The Trade-Off No One Talks About
Before the bootcamp, Daniel was doing well in automotive sales, well enough that walking away wasn’t obvious. “Some months I was making good money,” he admits. But once he enrolled, the schedules clashed and something had to give.
He took a kitchen job to make the hours work. He had never cooked before. “It fit the schedule and that’s what mattered.” That kind of practical resolve, sacrificing short-term comfort for a longer game, became the defining trait of his journey.
What drew him to tech wasn’t hype. It was the rare convergence of passion and possibility: “Technology is one of the few fields where you can create real products and businesses with just your skills and a computer. I wanted to build things, not just sell them.” Miami’s growing tech scene sealed it.
More Than Syntax: Learning to Think Like a Developer
Daniel is quick to point out that the most valuable thing he gained wasn’t a programming language, it was a problem-solving mindset. “I learned how to break down problems, read documentation, and figure things out even when you don’t have the answer right away. That mindset is what I use every day at work.”
That mindset was forged through repetition. Before landing his first job, Daniel had already built multiple tutorial-based projects, completed real-world work through Skillhatch, and shipped several personal projects, completed real-world work through Skillhatch, and shipped several personal projects on his own. When he did enter the workforce, he wasn’t starting from scratch, he was continuing.
But technical skills alone don’t get you hired. That’s where Miami Tech Works, in partnership with 4Geeks Academy, stepped in. Through the program’s wrap-around services, Daniel received one-on-one coaching, a mock interview, and professional resume assistance, all in September 2024, just weeks before his job search went live. The kind of preparation that turns a capable developer into a hireable one.
One Month. One Job Offer. Everything Changed.
One month after graduating, Daniel landed his first developer position. The timeline is striking, not because it was fast, but because of what it represented: every early morning, every evening study session, every financial compromise had a return on it.
“That was the moment it became real. All the early mornings, evening study sessions, and sacrifices actually led somewhere. Plus getting to work remotely was a game changer.”
Full-Stack by Day, Founder by Night
Today, Daniel works at Arvida Labs as a full-stack developer, contributing to a multi-brand B2B e-commerce platform and internal tools. He’s worked on e-commerce platforms, third-party logistics integrations, and custom plugins in real production environments.
But his ambitions extend beyond his day job. Daniel is co-building ScriptLab AI with two partners, a SaaS tool for social media content intelligence. It’s still early, but the significance isn’t lost on him: “It’s exciting to go from learning to code to actually building my own product.”

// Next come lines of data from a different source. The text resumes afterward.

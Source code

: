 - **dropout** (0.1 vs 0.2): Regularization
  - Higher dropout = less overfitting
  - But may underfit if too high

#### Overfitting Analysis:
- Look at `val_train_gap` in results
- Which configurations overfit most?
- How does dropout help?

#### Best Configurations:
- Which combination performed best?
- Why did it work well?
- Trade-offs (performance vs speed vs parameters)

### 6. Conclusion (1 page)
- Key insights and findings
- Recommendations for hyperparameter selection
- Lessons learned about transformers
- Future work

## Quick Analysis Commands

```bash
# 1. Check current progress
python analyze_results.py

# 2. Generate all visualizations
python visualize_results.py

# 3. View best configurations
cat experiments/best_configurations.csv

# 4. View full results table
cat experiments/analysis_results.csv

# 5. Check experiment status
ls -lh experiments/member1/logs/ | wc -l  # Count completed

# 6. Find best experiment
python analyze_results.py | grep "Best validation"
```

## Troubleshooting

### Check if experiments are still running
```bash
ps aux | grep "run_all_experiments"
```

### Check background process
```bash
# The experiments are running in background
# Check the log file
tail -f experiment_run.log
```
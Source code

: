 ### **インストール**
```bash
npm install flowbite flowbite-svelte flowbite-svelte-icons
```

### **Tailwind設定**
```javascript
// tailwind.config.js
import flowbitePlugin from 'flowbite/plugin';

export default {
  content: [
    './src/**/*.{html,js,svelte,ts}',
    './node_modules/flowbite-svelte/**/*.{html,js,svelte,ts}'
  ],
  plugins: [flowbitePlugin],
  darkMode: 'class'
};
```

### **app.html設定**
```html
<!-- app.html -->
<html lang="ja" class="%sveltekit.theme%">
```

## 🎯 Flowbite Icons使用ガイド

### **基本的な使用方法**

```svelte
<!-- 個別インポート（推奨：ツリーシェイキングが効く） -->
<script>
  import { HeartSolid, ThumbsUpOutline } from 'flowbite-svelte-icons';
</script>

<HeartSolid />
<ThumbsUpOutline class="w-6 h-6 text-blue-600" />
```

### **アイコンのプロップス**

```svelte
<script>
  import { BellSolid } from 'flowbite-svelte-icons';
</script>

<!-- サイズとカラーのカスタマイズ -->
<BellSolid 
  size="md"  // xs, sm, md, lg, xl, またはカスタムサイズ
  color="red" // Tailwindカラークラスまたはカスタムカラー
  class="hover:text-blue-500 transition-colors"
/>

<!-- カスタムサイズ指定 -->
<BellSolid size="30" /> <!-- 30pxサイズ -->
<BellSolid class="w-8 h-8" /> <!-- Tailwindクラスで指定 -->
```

What He’d Tell Someone Starting Out
Daniel’s advice is short, and hard-won: “Start before you feel ready.” Stay consistent. Use every resource available to you. Don’t be afraid to ask for help. And above all, trust the process even when progress feels slow, because it rarely feels fast until suddenly, it does.
His goals from here are clear: keep growing as a developer, get ScriptLab AI to revenue, and keep building things that work for him long-term. Not just a job, a career. Not just a product, a business.
Daniel Peña’s story is a reminder that in tech, the ingredient that matters most often has nothing to do with code, it’s the willingness to go all in.